▶ [Material for this task]
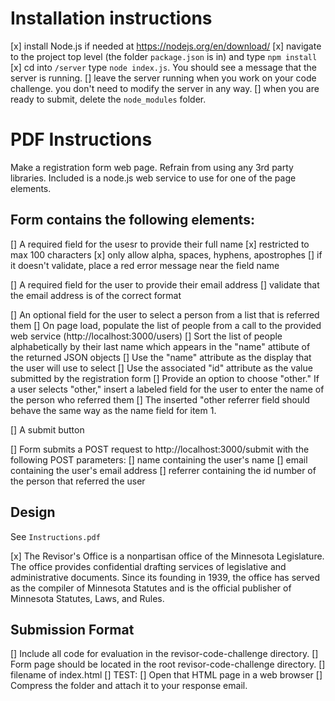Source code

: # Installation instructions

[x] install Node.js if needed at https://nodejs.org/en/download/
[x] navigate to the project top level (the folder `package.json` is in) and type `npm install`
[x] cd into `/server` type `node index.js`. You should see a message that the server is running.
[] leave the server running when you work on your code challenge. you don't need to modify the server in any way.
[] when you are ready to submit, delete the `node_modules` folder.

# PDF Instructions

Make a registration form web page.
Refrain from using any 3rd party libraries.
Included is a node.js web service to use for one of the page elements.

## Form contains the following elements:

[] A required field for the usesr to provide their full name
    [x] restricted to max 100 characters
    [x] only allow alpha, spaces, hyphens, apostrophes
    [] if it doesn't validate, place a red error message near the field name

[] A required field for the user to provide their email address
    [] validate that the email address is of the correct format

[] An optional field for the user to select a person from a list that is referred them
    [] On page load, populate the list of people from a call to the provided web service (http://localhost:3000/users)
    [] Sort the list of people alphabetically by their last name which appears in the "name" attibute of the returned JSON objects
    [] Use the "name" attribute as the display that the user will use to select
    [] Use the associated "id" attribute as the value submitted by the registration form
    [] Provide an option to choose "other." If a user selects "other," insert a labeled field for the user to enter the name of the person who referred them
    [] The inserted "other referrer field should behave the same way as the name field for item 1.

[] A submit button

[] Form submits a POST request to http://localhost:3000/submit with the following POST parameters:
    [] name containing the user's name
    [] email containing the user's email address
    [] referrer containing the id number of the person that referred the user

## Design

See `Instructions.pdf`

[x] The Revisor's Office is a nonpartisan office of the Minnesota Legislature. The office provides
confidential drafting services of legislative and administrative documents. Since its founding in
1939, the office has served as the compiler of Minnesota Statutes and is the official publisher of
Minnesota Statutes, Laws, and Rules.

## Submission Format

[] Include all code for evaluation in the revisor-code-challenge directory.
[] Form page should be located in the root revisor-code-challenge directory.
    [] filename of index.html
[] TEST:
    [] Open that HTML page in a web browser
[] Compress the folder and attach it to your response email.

▶ [Requirement] Your task for the entries above: copy exactly the span starting with the line with "[x] install Node.js" and going on through the line with "[x] navigate to", both lines included, and nothing else.

▶ [Output for this task]
[x] install Node.js if needed at https://nodejs.org/en/download/
[x] navigate to the project top level (the folder `package.json` is in) and type `npm install`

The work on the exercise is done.